Prompt: Make an exact copy of every entry, from the first line to the last.

(Stored data)
※

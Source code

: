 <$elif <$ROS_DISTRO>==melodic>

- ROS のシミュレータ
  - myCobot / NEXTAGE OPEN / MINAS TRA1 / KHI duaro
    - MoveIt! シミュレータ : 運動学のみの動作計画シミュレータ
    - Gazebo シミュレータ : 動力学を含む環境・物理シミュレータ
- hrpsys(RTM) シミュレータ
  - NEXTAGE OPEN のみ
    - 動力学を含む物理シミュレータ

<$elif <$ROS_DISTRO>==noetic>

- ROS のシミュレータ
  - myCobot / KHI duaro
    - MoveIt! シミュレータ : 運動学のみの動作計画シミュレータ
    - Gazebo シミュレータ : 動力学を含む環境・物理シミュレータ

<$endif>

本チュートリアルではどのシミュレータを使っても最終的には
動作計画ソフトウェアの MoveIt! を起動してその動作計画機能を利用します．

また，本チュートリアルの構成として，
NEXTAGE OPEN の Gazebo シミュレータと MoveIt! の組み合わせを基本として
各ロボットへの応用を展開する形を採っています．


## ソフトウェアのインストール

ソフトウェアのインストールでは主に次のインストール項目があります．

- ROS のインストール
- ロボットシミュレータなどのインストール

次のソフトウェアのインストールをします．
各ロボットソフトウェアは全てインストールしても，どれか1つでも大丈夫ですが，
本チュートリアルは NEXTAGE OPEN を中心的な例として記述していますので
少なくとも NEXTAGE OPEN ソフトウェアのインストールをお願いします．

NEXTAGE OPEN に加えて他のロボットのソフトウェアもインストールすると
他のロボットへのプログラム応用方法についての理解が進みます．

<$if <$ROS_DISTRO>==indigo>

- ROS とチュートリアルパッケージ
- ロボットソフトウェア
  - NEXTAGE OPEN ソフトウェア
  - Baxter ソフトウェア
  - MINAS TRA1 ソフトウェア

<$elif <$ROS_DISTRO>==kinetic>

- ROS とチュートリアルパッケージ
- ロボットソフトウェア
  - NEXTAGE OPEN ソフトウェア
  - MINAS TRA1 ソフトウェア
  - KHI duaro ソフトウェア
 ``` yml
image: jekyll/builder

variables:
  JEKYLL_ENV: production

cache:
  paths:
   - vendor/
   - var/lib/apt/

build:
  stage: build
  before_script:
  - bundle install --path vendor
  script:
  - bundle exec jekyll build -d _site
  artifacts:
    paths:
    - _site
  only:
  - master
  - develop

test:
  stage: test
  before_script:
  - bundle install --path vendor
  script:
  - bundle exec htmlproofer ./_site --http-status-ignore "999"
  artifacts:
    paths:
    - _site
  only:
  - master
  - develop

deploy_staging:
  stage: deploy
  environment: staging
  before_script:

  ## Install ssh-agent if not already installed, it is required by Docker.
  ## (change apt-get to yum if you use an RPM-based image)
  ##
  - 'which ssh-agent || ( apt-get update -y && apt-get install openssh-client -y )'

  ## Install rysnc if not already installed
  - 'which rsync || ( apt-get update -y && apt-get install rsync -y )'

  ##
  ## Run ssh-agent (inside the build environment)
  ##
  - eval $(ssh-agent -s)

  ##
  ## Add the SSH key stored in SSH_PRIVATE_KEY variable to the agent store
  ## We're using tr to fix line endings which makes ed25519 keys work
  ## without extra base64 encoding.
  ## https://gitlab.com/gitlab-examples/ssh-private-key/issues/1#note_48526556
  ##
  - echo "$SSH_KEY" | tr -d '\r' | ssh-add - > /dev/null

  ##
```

※

Exercise result:
Source code

: <$elif <$ROS_DISTRO>==melodic>

- ROS のシミュレータ
  - myCobot / NEXTAGE OPEN / MINAS TRA1 / KHI duaro
    - MoveIt! シミュレータ : 運動学のみの動作計画シミュレータ
    - Gazebo シミュレータ : 動力学を含む環境・物理シミュレータ
- hrpsys(RTM) シミュレータ
  - NEXTAGE OPEN のみ
    - 動力学を含む物理シミュレータ

<$elif <$ROS_DISTRO>==noetic>

- ROS のシミュレータ
  - myCobot / KHI duaro
    - MoveIt! シミュレータ : 運動学のみの動作計画シミュレータ
    - Gazebo シミュレータ : 動力学を含む環境・物理シミュレータ

<$endif>

本チュートリアルではどのシミュレータを使っても最終的には
動作計画ソフトウェアの MoveIt! を起動してその動作計画機能を利用します．

また，本チュートリアルの構成として，
NEXTAGE OPEN の Gazebo シミュレータと MoveIt! の組み合わせを基本として
各ロボットへの応用を展開する形を採っています．


## ソフトウェアのインストール

ソフトウェアのインストールでは主に次のインストール項目があります．

- ROS のインストール
- ロボットシミュレータなどのインストール

次のソフトウェアのインストールをします．
各ロボットソフトウェアは全てインストールしても，どれか1つでも大丈夫ですが，
本チュートリアルは NEXTAGE OPEN を中心的な例として記述していますので
少なくとも NEXTAGE OPEN ソフトウェアのインストールをお願いします．

NEXTAGE OPEN に加えて他のロボットのソフトウェアもインストールすると
他のロボットへのプログラム応用方法についての理解が進みます．

<$if <$ROS_DISTRO>==indigo>

- ROS とチュートリアルパッケージ
- ロボットソフトウェア
  - NEXTAGE OPEN ソフトウェア
  - Baxter ソフトウェア
  - MINAS TRA1 ソフトウェア

<$elif <$ROS_DISTRO>==kinetic>

- ROS とチュートリアルパッケージ
- ロボットソフトウェア
  - NEXTAGE OPEN ソフトウェア
  - MINAS TRA1 ソフトウェア
  - KHI duaro ソフトウェア
 ``` yml
image: jekyll/builder

variables:
  JEKYLL_ENV: production

cache:
  paths:
   - vendor/
   - var/lib/apt/

build:
  stage: build
  before_script:
  - bundle install --path vendor
  script:
  - bundle exec jekyll build -d _site
  artifacts:
    paths:
    - _site
  only:
  - master
  - develop

test:
  stage: test
  before_script:
  - bundle install --path vendor
  script:
  - bundle exec htmlproofer ./_site --http-status-ignore "999"
  artifacts:
    paths:
    - _site
  only:
  - master
  - develop

deploy_staging:
  stage: deploy
  environment: staging
  before_script:

  ## Install ssh-agent if not already installed, it is required by Docker.
  ## (change apt-get to yum if you use an RPM-based image)
  ##
  - 'which ssh-agent || ( apt-get update -y && apt-get install openssh-client -y )'

  ## Install rysnc if not already installed
  - 'which rsync || ( apt-get update -y && apt-get install rsync -y )'

  ##
  ## Run ssh-agent (inside the build environment)
  ##
  - eval $(ssh-agent -s)

  ##
  ## Add the SSH key stored in SSH_PRIVATE_KEY variable to the agent store
  ## We're using tr to fix line endings which makes ed25519 keys work
  ## without extra base64 encoding.
  ## https://gitlab.com/gitlab-examples/ssh-private-key/issues/1#note_48526556
  ##
  - echo "$SSH_KEY" | tr -d '\r' | ssh-add - > /dev/null

  ##
```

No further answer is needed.